あるクラスで行われた「あだ名アンケート」
あだ名について考える機会

 人から聞いた話だが、ある小学校のクラスで「あだ名アンケート」というものが実施されたらしい。

「自分に付けられたあだ名をどう感じているか」「クラスメートに付けられたあだ名の中に違和感を覚えるものはないか」などの質問を紙に書いて提出し、担任の先生だけがそれに目を通す。そこで本人から「嫌だ」と自己申告があったあだ名や、多くのクラスメートが問題視するあだ名を精査する狙いがあったようだ。
 
 これは一歩進んだ試みだろう。アンケートひとつで児童の本音や実情がつまびらかにされるわけではないだろうから、あだ名へのアプローチとして完全なものとはいえないであろう。だが、あだ名について何かしらの積極的なアプローチをしようとしている点は評価すべきである。
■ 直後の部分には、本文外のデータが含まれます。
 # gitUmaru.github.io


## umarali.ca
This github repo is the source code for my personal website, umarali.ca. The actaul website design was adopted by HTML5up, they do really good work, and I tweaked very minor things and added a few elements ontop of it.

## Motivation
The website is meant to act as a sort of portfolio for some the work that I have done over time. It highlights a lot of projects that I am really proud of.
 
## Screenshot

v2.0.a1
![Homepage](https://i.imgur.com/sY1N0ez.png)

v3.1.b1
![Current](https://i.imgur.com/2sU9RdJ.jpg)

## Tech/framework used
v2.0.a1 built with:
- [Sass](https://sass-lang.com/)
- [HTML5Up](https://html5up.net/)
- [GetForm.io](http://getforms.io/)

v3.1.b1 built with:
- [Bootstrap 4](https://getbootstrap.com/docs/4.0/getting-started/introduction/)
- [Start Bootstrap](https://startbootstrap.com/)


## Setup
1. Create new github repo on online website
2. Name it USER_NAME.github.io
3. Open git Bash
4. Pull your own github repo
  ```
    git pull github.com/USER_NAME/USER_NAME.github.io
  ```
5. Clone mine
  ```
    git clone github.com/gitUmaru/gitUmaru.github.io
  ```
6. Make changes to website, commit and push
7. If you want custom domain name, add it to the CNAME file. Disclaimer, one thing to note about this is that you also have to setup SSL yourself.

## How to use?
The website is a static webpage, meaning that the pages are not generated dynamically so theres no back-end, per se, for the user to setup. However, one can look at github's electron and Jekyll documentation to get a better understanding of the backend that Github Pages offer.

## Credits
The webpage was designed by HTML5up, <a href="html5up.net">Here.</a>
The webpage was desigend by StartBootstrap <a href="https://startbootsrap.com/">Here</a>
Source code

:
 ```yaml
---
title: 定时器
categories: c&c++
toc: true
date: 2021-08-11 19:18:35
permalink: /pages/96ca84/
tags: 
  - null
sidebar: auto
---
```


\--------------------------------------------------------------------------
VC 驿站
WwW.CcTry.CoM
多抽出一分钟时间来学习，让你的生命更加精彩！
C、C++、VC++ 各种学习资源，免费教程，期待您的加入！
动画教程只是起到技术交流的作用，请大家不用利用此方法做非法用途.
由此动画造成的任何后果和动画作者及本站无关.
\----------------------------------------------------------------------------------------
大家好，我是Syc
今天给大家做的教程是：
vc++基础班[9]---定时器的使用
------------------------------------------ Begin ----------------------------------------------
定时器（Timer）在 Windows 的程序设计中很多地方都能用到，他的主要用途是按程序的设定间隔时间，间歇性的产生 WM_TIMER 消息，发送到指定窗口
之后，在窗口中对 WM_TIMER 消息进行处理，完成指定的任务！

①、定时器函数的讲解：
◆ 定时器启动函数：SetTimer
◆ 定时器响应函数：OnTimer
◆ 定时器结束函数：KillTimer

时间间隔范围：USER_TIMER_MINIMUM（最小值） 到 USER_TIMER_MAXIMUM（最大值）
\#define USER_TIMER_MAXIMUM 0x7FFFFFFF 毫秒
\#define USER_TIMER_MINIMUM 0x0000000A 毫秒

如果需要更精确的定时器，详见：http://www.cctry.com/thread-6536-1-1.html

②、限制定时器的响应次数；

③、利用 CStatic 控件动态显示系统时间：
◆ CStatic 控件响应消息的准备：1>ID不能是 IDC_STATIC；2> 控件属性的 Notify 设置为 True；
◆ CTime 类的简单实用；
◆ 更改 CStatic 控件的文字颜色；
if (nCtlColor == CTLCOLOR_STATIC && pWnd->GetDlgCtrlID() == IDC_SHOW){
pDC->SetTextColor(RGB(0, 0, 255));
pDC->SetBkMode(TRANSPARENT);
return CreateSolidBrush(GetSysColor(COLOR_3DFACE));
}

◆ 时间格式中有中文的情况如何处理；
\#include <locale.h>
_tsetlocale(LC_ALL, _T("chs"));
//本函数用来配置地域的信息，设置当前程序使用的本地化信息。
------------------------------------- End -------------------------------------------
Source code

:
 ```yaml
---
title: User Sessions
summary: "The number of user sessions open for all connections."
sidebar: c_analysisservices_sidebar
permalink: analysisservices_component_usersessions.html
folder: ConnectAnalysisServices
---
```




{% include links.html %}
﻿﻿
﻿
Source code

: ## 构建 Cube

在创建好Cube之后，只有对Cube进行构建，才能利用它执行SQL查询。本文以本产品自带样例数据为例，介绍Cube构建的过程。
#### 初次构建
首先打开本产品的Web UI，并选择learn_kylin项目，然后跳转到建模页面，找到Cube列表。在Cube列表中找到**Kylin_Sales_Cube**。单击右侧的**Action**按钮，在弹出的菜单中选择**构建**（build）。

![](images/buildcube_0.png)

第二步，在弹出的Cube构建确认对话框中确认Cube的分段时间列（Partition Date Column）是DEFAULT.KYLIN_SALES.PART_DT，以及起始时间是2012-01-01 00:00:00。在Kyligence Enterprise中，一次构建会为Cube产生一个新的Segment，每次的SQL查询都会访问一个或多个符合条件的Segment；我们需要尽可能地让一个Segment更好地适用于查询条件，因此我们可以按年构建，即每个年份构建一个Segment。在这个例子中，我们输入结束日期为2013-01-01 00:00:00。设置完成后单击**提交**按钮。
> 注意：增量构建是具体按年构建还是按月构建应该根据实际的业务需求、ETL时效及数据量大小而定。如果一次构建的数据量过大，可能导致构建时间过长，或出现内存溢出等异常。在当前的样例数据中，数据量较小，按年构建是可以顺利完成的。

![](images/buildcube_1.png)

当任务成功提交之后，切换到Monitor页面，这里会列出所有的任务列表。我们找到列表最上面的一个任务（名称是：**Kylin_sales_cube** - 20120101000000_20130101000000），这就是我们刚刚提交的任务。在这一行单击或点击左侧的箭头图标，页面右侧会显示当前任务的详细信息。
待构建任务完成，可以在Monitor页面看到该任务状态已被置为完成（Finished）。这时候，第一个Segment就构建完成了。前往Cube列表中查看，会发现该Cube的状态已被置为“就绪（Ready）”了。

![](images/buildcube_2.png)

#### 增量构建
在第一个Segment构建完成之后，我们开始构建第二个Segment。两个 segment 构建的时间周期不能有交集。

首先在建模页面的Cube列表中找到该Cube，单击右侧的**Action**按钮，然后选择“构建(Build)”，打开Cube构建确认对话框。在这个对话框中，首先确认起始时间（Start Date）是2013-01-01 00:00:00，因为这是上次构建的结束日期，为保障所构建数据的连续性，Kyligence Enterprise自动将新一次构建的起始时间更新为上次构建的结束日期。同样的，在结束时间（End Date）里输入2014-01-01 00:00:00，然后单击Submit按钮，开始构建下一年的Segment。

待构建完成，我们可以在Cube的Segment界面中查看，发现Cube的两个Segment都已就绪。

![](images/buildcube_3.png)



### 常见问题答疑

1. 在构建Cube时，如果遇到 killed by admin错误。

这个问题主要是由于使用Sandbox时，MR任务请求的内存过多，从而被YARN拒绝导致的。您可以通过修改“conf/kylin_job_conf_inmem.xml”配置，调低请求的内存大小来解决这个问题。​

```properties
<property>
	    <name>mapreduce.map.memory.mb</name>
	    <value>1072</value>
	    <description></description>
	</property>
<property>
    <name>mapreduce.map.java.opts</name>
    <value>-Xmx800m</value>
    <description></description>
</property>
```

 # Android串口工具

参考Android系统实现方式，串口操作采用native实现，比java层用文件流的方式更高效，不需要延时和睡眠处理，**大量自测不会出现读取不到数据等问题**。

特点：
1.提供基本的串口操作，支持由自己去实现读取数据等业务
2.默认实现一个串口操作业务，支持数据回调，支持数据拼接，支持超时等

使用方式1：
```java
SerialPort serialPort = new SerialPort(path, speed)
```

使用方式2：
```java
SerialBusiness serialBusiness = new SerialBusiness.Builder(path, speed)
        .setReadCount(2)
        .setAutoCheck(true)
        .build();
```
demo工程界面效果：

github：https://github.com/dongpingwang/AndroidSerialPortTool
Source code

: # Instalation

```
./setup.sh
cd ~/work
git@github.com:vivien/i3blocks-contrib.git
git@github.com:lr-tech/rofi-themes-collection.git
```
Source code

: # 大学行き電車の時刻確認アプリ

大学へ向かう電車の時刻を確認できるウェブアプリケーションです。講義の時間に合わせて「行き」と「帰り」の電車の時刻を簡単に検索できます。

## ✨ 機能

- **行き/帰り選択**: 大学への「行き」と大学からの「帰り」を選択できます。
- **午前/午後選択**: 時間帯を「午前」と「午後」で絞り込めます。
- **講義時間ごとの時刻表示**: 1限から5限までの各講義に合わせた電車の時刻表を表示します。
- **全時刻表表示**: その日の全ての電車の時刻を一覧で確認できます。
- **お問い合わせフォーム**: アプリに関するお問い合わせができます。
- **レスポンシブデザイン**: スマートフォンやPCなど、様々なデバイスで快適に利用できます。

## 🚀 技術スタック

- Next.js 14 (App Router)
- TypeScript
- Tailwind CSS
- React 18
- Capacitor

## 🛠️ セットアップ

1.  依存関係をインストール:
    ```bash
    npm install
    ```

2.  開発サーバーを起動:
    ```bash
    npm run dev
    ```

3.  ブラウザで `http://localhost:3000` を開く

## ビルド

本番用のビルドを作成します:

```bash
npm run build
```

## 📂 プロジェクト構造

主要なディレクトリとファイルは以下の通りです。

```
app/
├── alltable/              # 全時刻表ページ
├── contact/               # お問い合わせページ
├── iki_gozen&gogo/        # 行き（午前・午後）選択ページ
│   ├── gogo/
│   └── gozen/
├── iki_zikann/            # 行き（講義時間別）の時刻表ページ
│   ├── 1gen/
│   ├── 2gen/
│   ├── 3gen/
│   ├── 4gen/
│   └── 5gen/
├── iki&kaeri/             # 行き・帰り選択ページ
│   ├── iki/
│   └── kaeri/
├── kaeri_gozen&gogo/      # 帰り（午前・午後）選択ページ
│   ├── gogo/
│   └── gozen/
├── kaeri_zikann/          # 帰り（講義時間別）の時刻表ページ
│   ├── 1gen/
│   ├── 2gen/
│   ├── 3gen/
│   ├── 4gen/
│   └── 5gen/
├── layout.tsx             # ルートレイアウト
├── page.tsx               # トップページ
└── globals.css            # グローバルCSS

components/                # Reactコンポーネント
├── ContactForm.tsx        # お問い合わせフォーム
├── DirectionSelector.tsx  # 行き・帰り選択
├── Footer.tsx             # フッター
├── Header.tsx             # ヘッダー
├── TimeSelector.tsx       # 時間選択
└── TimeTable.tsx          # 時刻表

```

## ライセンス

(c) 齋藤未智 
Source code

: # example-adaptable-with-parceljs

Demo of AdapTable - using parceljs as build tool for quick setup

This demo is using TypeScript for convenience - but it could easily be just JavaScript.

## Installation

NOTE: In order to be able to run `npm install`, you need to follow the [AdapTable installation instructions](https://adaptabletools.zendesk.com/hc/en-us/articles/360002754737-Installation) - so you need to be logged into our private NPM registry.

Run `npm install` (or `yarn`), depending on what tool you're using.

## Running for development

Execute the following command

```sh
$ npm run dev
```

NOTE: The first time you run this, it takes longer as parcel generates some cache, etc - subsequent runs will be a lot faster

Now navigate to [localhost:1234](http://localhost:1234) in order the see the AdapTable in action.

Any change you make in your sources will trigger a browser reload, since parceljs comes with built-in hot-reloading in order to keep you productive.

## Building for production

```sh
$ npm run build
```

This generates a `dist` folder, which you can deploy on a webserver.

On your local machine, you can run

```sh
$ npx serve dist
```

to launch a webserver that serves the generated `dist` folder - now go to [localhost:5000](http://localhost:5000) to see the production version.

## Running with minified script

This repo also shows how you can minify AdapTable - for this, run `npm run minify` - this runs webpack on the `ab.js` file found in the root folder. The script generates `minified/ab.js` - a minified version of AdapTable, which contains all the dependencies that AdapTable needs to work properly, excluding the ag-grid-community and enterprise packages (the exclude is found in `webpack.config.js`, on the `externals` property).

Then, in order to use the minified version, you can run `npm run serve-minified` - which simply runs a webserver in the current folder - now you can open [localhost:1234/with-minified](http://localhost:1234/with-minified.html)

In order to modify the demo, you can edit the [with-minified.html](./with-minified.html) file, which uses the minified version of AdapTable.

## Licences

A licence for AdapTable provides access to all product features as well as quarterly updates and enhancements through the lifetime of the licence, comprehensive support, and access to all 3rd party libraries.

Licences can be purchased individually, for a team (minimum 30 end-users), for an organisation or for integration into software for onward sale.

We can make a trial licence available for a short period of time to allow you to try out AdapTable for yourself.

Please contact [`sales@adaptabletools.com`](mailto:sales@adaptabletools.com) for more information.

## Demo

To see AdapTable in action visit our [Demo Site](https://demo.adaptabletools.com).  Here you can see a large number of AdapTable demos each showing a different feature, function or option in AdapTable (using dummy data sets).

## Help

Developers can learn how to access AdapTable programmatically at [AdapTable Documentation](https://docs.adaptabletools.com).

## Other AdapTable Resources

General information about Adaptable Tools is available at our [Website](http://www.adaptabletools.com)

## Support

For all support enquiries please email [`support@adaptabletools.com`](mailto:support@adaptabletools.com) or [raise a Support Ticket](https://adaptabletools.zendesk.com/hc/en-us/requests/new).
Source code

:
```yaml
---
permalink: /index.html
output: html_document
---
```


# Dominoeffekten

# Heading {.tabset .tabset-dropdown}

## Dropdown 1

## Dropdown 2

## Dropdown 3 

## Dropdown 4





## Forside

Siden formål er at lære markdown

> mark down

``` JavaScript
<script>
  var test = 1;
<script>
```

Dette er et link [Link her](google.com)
 一般の人が“あだ名禁止”や“さん付け校則”と聞いてギョッとし、またマスコミがそれをあおるものだから(その意味において本記事も邪悪である)、危機感から教育現場への監視の目を厳しくしたくなる気持ちもわかる。筆者もそうだから大いに共感できるのだが、これはおそらく己の中で少し鎮めるのが得策ではないか。なぜかというと、“教育の現場”にばかり目を向けることで、自分の手元がおろそかになるおそれがあるからである。これは、主に保護者に言えることだ。
 
 自分の子どもやその友達のあだ名はどうか。一抹の違和感を見逃さずに捉えるチャンスは、学校の先生同様、保護者にもあるはずである。なので保護者は、“教育の現場”ばかりを監視するのでなく(意見があればもちろん発信すべきである)、あくまでバランスよく視野を保つことが大事だろう。